HOWTO Watchdog Timer
From Gentoo Linux Wiki
| Installation • Kernel & Hardware • Networks • Portage • Software • System • X Server • Gaming • Non-x86 • Emulators • Misc |
Contents |
[edit] Introduction
A watchdog is a tool that is supposed to automatically reboot a computer when something goes wrong. For example, the kernel goes crazy, some program starts using 100% cpu cycles, or even other problems. The idea is to have a device /dev/watchdog and your computer must write to this device once in a minute. If you computer fails to do so it will be rebooted.
The main difference between hardware and software watchdogs is who created /dev/watchdog. If it's created by a piece of hardware it runs independently of your kernel and other software on your computer. If you just setup a software watchdog the device is created by your kernel and if the kernel locks up it cannot reboot your computer anymore.
The program that writes to the device is called watchdog (sys-apps/watchdog) and may also monitor other parts of your computer like if some chosen processes are running or your network interface is still receiving data.
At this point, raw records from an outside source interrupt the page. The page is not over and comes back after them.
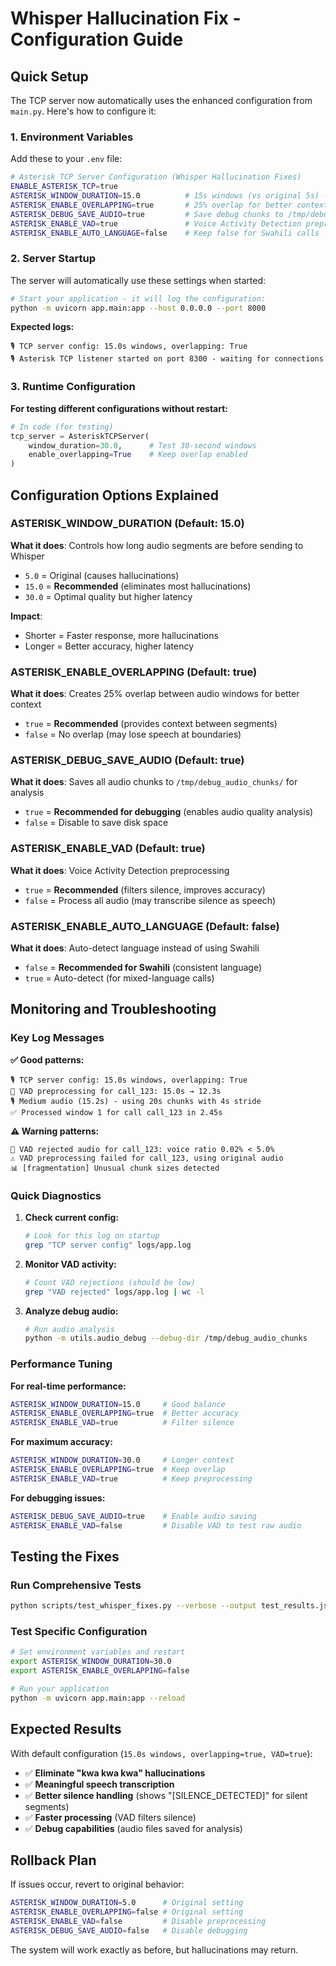 # Whisper Hallucination Fix - Configuration Guide

## Quick Setup

The TCP server now automatically uses the enhanced configuration from `main.py`. Here's how to configure it:

### 1. Environment Variables

Add these to your `.env` file:

```bash
# Asterisk TCP Server Configuration (Whisper Hallucination Fixes)
ENABLE_ASTERISK_TCP=true
ASTERISK_WINDOW_DURATION=15.0          # 15s windows (vs original 5s) - CRITICAL FIX
ASTERISK_ENABLE_OVERLAPPING=true       # 25% overlap for better context
ASTERISK_DEBUG_SAVE_AUDIO=true         # Save debug chunks to /tmp/debug_audio_chunks/
ASTERISK_ENABLE_VAD=true               # Voice Activity Detection preprocessing
ASTERISK_ENABLE_AUTO_LANGUAGE=false    # Keep false for Swahili calls
```

### 2. Server Startup

The server will automatically use these settings when started:

```bash
# Start your application - it will log the configuration:
python -m uvicorn app.main:app --host 0.0.0.0 --port 8000
```

**Expected logs:**
```
🎙️ TCP server config: 15.0s windows, overlapping: True
🎙️ Asterisk TCP listener started on port 8300 - waiting for connections
```

### 3. Runtime Configuration

**For testing different configurations without restart:**

```python
# In code (for testing)
tcp_server = AsteriskTCPServer(
    window_duration=30.0,      # Test 30-second windows
    enable_overlapping=True    # Keep overlap enabled
)
```

## Configuration Options Explained

### ASTERISK_WINDOW_DURATION (Default: 15.0)

**What it does**: Controls how long audio segments are before sending to Whisper

- `5.0` = Original (causes hallucinations)
- `15.0` = **Recommended** (eliminates most hallucinations)  
- `30.0` = Optimal quality but higher latency

**Impact**:
- Shorter = Faster response, more hallucinations
- Longer = Better accuracy, higher latency

### ASTERISK_ENABLE_OVERLAPPING (Default: true)

**What it does**: Creates 25% overlap between audio windows for better context

- `true` = **Recommended** (provides context between segments)
- `false` = No overlap (may lose speech at boundaries)

### ASTERISK_DEBUG_SAVE_AUDIO (Default: true)

**What it does**: Saves all audio chunks to `/tmp/debug_audio_chunks/` for analysis

- `true` = **Recommended for debugging** (enables audio quality analysis)
- `false` = Disable to save disk space

### ASTERISK_ENABLE_VAD (Default: true) 

**What it does**: Voice Activity Detection preprocessing

- `true` = **Recommended** (filters silence, improves accuracy)
- `false` = Process all audio (may transcribe silence as speech)

### ASTERISK_ENABLE_AUTO_LANGUAGE (Default: false)

**What it does**: Auto-detect language instead of using Swahili

- `false` = **Recommended for Swahili** (consistent language)
- `true` = Auto-detect (for mixed-language calls)

## Monitoring and Troubleshooting

### Key Log Messages

**✅ Good patterns:**
```
🎙️ TCP server config: 15.0s windows, overlapping: True
🎤 VAD preprocessing for call_123: 15.0s → 12.3s
🎙️ Medium audio (15.2s) - using 20s chunks with 4s stride
✅ Processed window 1 for call call_123 in 2.45s
```

**⚠️ Warning patterns:**
```
🚫 VAD rejected audio for call_123: voice ratio 0.02% < 5.0%
⚠️ VAD preprocessing failed for call_123, using original audio
📊 [fragmentation] Unusual chunk sizes detected  
```

### Quick Diagnostics

1. **Check current config:**
   ```bash
   # Look for this log on startup
   grep "TCP server config" logs/app.log
   ```

2. **Monitor VAD activity:**
   ```bash
   # Count VAD rejections (should be low)
   grep "VAD rejected" logs/app.log | wc -l
   ```

3. **Analyze debug audio:**
   ```bash
   # Run audio analysis
   python -m utils.audio_debug --debug-dir /tmp/debug_audio_chunks
   ```

### Performance Tuning

**For real-time performance:**
```bash
ASTERISK_WINDOW_DURATION=15.0     # Good balance
ASTERISK_ENABLE_OVERLAPPING=true  # Better accuracy
ASTERISK_ENABLE_VAD=true          # Filter silence
```

**For maximum accuracy:**
```bash
ASTERISK_WINDOW_DURATION=30.0     # Longer context
ASTERISK_ENABLE_OVERLAPPING=true  # Keep overlap
ASTERISK_ENABLE_VAD=true          # Keep preprocessing
```

**For debugging issues:**
```bash
ASTERISK_DEBUG_SAVE_AUDIO=true    # Enable audio saving
ASTERISK_ENABLE_VAD=false         # Disable VAD to test raw audio
```

## Testing the Fixes

### Run Comprehensive Tests
```bash
python scripts/test_whisper_fixes.py --verbose --output test_results.json
```

### Test Specific Configuration
```bash
# Set environment variables and restart
export ASTERISK_WINDOW_DURATION=30.0
export ASTERISK_ENABLE_OVERLAPPING=false

# Run your application
python -m uvicorn app.main:app --reload
```

## Expected Results

With default configuration (`15.0s windows, overlapping=true, VAD=true`):

- ✅ **Eliminate "kwa kwa kwa" hallucinations**
- ✅ **Meaningful speech transcription** 
- ✅ **Better silence handling** (shows "[SILENCE_DETECTED]" for silent segments)
- ✅ **Faster processing** (VAD filters silence)
- ✅ **Debug capabilities** (audio files saved for analysis)

## Rollback Plan

If issues occur, revert to original behavior:

```bash
ASTERISK_WINDOW_DURATION=5.0      # Original setting
ASTERISK_ENABLE_OVERLAPPING=false # Original setting  
ASTERISK_ENABLE_VAD=false         # Disable preprocessing
ASTERISK_DEBUG_SAVE_AUDIO=false   # Disable debugging
```

The system will work exactly as before, but hallucinations may return.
[edit] Setup a software or hardware watchdog device
[edit] Tools/Skills needed
- Can compile a kernel
- For hardware watchdogs: Have a hardware watchdog card
- For hardware watchdogs: Know hardware specs for the watchdog and/or motherboard
[edit] Configure the kernel (2.6 series)
First you need to find out what kind of watchdog card you have. See your kernel's configuration menu for supported cards. If you don't have a hardware watchdog card select Software watchdog.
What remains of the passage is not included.